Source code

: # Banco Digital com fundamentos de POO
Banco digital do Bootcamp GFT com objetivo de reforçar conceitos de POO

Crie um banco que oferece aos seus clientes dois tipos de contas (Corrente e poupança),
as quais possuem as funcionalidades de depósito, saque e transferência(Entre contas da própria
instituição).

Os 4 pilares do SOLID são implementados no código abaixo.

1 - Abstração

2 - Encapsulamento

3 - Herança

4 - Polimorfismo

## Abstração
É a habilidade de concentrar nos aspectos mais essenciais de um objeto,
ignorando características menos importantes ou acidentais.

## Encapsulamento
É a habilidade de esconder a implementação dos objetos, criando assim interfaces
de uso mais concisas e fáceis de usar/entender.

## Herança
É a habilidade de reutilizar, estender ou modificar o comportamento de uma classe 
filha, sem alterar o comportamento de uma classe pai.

-*-

TASK DESCRIPTION: What you return must match the records exactly, line for line.

TASK RESPONSE:
Source code

: # Banco Digital com fundamentos de POO
Banco digital do Bootcamp GFT com objetivo de reforçar conceitos de POO

Crie um banco que oferece aos seus clientes dois tipos de contas (Corrente e poupança),
as quais possuem as funcionalidades de depósito, saque e transferência(Entre contas da própria
instituição).

Os 4 pilares do SOLID são implementados no código abaixo.

1 - Abstração

2 - Encapsulamento

3 - Herança

4 - Polimorfismo

## Abstração
É a habilidade de concentrar nos aspectos mais essenciais de um objeto,
ignorando características menos importantes ou acidentais.

## Encapsulamento
É a habilidade de esconder a implementação dos objetos, criando assim interfaces
de uso mais concisas e fáceis de usar/entender.

## Herança
É a habilidade de reutilizar, estender ou modificar o comportamento de uma classe 
filha, sem alterar o comportamento de uma classe pai.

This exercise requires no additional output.